§ The task
Whenever a line in the records below contains "tasklet", pick it out.

§ Provided data

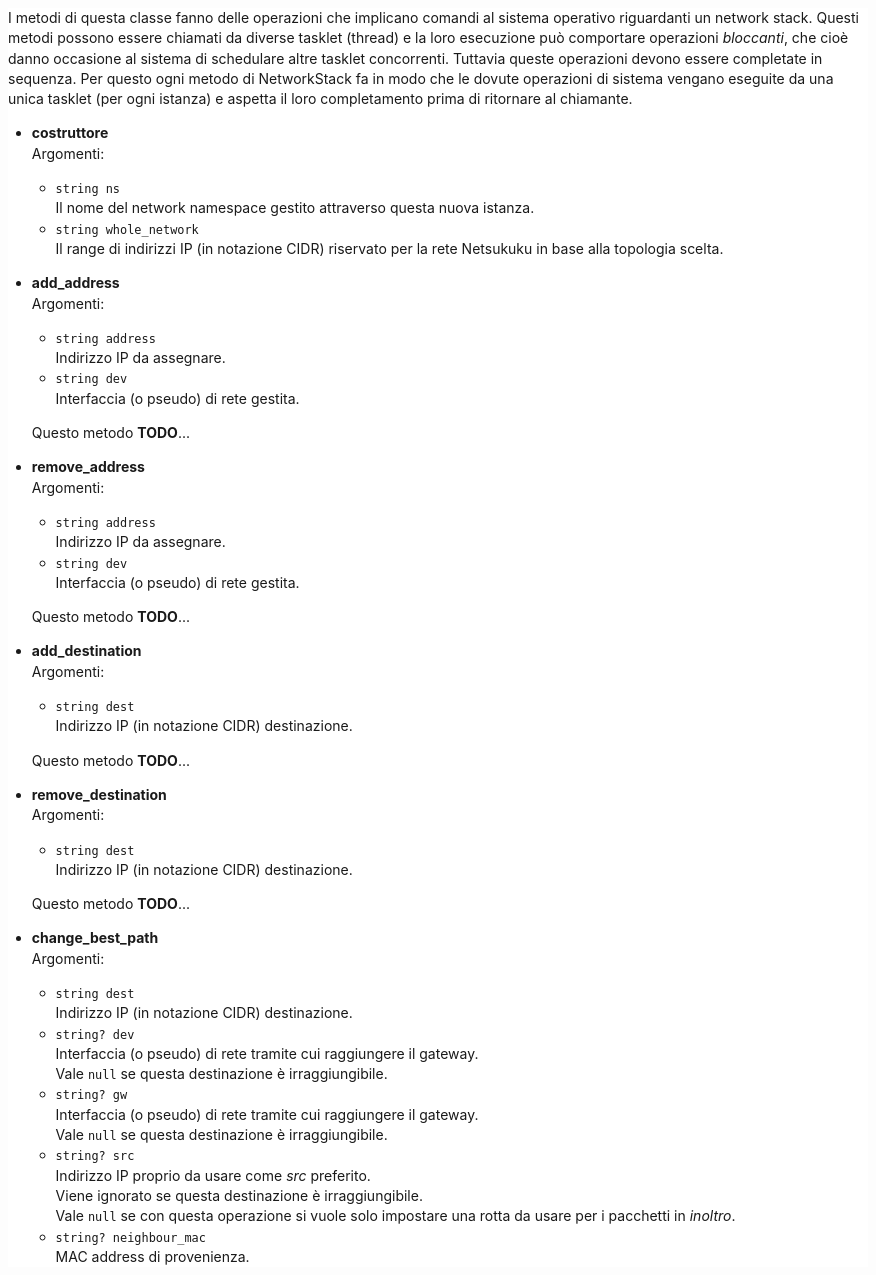 I metodi di questa classe fanno delle operazioni che implicano comandi al sistema operativo
riguardanti un network stack. Questi metodi possono essere chiamati da diverse tasklet (thread)
e la loro esecuzione può comportare operazioni *bloccanti*, che cioè danno occasione al sistema
di schedulare altre tasklet concorrenti. Tuttavia queste operazioni devono essere completate
in sequenza. Per questo ogni metodo di NetworkStack fa in modo che le dovute operazioni di sistema
vengano eseguite da una unica tasklet (per ogni istanza) e aspetta il loro completamento prima
di ritornare al chiamante.

*   **costruttore**  
    Argomenti:

    *   `string ns`  
        Il nome del network namespace gestito attraverso questa nuova istanza.
    *   `string whole_network`  
        Il range di indirizzi IP (in notazione CIDR) riservato per la rete Netsukuku
        in base alla topologia scelta.

*   **add_address**  
    Argomenti:

    *   `string address`  
        Indirizzo IP da assegnare.
    *   `string dev`  
        Interfaccia (o pseudo) di rete gestita.

    Questo metodo **TODO**...

*   **remove_address**  
    Argomenti:

    *   `string address`  
        Indirizzo IP da assegnare.
    *   `string dev`  
        Interfaccia (o pseudo) di rete gestita.

    Questo metodo **TODO**...

*   **add_destination**  
    Argomenti:

    *   `string dest`  
        Indirizzo IP (in notazione CIDR) destinazione.

    Questo metodo **TODO**...

*   **remove_destination**  
    Argomenti:

    *   `string dest`  
        Indirizzo IP (in notazione CIDR) destinazione.

    Questo metodo **TODO**...

*   **change_best_path**  
    Argomenti:

    *   `string dest`  
        Indirizzo IP (in notazione CIDR) destinazione.
    *   `string? dev`  
        Interfaccia (o pseudo) di rete tramite cui raggiungere il gateway.  
        Vale `null` se questa destinazione è irraggiungibile.
    *   `string? gw`  
        Interfaccia (o pseudo) di rete tramite cui raggiungere il gateway.  
        Vale `null` se questa destinazione è irraggiungibile.
    *   `string? src`  
        Indirizzo IP proprio da usare come *src* preferito.  
        Viene ignorato se questa destinazione è irraggiungibile.  
        Vale `null` se con questa operazione si vuole solo impostare una rotta
        da usare per i pacchetti in *inoltro*.
    *   `string? neighbour_mac`  
        MAC address di provenienza.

§ Your response
riguardanti un network stack. Questi metodi possono essere chiamati da diverse tasklet (thread)
di schedulare altre tasklet concorrenti. Tuttavia queste operazioni devono essere completate
vengano eseguite da una unica tasklet (per ogni istanza) e aspetta il loro completamento prima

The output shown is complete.